Rendered images with source text:

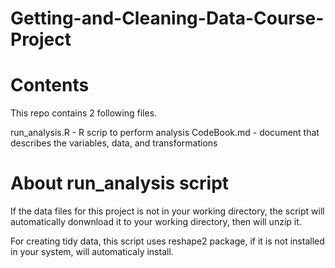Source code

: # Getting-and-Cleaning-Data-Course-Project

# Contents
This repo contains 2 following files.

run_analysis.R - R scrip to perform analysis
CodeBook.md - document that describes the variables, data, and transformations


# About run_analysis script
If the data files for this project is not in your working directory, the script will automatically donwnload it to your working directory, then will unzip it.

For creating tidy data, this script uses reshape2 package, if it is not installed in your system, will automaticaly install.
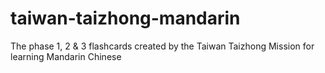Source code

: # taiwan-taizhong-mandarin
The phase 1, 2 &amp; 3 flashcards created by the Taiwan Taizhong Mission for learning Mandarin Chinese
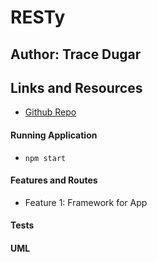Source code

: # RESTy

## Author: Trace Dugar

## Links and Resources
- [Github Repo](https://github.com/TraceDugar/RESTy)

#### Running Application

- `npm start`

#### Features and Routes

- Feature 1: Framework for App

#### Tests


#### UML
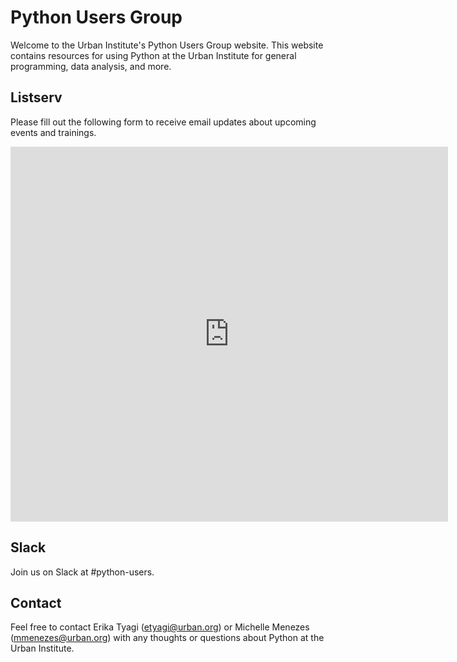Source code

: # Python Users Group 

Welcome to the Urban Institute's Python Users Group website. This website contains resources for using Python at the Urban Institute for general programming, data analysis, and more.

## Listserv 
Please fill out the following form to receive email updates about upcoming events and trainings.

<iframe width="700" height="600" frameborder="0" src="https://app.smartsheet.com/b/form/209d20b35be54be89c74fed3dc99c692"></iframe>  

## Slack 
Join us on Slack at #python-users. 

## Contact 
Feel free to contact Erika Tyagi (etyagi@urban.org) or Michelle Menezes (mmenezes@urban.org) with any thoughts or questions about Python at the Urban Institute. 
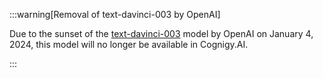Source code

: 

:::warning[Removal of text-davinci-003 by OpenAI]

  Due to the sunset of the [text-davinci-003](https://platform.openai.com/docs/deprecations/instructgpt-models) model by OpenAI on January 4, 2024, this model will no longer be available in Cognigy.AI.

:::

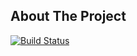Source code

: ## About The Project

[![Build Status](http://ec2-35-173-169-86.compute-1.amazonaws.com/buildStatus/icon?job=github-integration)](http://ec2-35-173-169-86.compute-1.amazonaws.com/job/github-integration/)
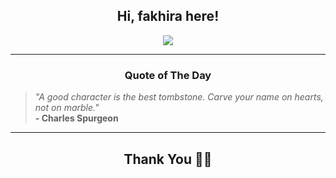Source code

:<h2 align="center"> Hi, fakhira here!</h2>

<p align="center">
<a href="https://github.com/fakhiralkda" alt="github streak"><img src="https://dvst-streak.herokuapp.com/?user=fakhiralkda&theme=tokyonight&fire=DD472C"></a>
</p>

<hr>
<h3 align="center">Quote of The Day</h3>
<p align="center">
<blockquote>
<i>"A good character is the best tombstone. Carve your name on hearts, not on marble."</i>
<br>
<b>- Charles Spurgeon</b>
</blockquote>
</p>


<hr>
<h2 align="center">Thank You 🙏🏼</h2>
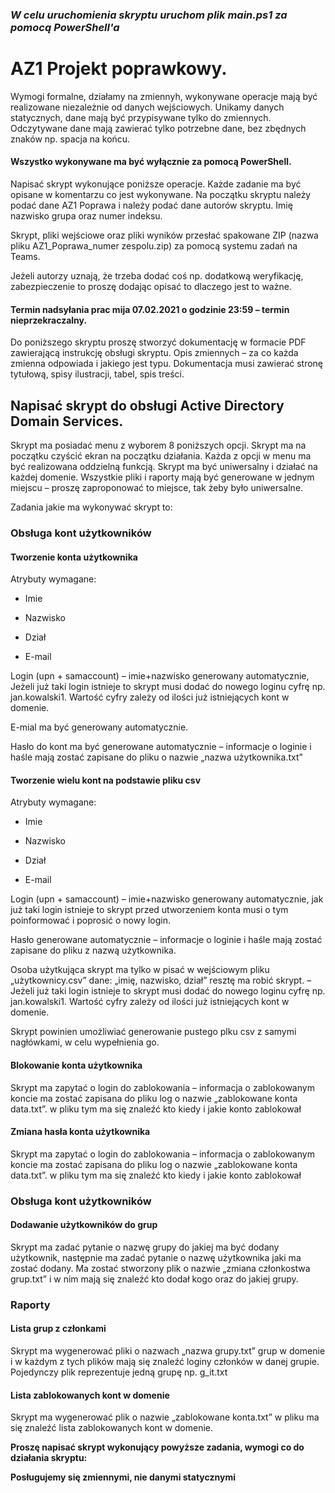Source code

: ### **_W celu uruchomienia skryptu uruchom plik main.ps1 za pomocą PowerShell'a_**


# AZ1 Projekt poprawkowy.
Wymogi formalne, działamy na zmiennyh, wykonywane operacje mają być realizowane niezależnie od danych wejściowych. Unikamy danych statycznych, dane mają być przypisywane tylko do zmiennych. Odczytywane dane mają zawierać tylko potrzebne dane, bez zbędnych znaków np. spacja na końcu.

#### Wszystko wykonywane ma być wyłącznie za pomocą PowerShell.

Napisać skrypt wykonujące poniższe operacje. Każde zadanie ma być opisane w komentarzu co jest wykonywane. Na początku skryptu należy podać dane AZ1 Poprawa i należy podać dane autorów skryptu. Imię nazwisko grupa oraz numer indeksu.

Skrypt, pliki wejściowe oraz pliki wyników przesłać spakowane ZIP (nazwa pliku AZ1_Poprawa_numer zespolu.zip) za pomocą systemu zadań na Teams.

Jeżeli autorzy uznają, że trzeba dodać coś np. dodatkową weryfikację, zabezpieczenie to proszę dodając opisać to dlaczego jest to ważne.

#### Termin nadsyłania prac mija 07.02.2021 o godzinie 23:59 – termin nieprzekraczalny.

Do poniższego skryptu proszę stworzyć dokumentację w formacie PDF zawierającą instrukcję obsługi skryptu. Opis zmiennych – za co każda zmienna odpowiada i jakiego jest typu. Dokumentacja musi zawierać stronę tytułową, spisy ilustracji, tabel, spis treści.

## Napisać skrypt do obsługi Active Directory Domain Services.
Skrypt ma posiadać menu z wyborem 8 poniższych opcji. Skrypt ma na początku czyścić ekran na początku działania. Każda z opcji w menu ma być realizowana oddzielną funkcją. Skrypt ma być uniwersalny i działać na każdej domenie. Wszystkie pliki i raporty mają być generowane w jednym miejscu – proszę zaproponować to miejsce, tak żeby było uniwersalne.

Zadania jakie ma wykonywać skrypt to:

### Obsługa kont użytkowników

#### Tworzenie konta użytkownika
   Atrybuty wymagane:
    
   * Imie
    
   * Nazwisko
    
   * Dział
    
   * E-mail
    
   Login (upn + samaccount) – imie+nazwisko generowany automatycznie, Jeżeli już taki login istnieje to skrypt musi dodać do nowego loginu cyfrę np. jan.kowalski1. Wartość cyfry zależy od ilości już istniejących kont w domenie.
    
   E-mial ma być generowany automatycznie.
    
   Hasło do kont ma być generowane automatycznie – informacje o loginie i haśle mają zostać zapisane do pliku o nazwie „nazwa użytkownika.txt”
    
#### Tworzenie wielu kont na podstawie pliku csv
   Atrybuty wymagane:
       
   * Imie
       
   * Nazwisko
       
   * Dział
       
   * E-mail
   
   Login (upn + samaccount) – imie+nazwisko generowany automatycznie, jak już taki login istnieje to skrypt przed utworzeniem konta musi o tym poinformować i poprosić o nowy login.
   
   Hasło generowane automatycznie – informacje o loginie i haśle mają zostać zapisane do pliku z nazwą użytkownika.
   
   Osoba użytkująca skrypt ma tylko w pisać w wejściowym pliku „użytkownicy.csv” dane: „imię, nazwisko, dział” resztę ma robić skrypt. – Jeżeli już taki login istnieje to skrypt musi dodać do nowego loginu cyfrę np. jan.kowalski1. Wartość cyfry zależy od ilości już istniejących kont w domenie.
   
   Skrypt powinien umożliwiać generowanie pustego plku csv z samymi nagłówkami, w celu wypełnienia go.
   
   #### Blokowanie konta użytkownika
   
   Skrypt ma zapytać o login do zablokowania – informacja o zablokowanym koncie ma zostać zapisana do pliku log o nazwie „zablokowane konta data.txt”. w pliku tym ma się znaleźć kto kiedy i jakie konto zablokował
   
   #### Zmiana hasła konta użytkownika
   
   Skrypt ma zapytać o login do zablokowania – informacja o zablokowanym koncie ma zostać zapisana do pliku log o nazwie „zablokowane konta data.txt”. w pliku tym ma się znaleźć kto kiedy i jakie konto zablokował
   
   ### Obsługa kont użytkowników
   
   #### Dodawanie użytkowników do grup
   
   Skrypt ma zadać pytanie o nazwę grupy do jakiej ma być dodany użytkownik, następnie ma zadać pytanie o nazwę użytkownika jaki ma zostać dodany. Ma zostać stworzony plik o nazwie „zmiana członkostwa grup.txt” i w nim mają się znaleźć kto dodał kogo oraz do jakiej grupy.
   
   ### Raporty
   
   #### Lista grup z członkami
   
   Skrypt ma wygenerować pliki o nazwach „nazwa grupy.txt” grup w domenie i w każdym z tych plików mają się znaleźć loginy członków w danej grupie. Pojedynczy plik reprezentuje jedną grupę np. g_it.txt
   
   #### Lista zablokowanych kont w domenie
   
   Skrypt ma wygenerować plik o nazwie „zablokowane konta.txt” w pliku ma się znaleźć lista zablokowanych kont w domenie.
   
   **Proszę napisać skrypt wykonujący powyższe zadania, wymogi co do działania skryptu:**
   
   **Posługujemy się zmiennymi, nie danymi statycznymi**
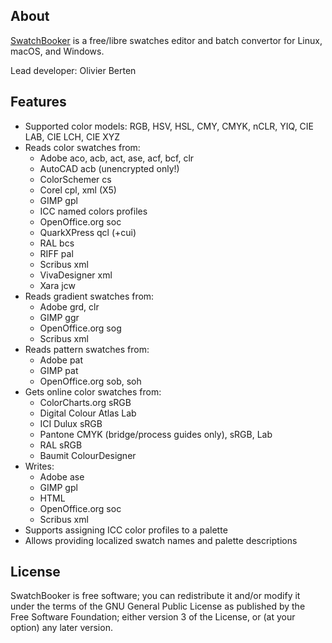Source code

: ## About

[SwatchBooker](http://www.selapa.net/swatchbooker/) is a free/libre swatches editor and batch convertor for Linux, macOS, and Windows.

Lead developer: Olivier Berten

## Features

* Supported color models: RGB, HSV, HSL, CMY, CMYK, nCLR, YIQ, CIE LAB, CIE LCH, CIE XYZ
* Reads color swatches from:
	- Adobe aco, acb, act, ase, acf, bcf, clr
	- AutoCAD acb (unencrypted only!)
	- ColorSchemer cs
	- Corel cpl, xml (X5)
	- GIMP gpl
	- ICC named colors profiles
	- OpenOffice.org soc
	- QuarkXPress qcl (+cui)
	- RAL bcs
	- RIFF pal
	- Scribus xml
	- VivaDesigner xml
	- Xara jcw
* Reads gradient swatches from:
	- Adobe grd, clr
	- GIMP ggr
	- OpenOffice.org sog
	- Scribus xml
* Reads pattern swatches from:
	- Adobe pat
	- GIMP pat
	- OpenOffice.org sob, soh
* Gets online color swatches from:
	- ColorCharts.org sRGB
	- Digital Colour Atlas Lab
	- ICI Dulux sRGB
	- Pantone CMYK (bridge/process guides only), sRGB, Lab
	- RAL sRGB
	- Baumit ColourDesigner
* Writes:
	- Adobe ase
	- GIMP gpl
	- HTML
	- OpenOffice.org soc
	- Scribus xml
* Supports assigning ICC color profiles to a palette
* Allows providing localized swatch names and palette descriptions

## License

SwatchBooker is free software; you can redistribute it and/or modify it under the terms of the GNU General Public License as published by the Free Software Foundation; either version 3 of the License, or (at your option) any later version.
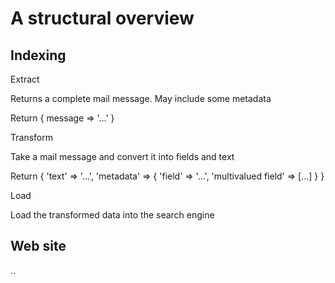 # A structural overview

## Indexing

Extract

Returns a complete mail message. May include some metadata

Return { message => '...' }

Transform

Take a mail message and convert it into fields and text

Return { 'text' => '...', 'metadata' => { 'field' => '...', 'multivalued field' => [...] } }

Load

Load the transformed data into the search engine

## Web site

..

> _Exercise details_
From the line holding "#### Lista grup z członkami" to the line holding "#### Lista zablokowanych kont w domenie", inclusive, restate each line above exactly as written.

> _Expected answer_
   #### Lista grup z członkami
   
   Skrypt ma wygenerować pliki o nazwach „nazwa grupy.txt” grup w domenie i w każdym z tych plików mają się znaleźć loginy członków w danej grupie. Pojedynczy plik reprezentuje jedną grupę np. g_it.txt
   
   #### Lista zablokowanych kont w domenie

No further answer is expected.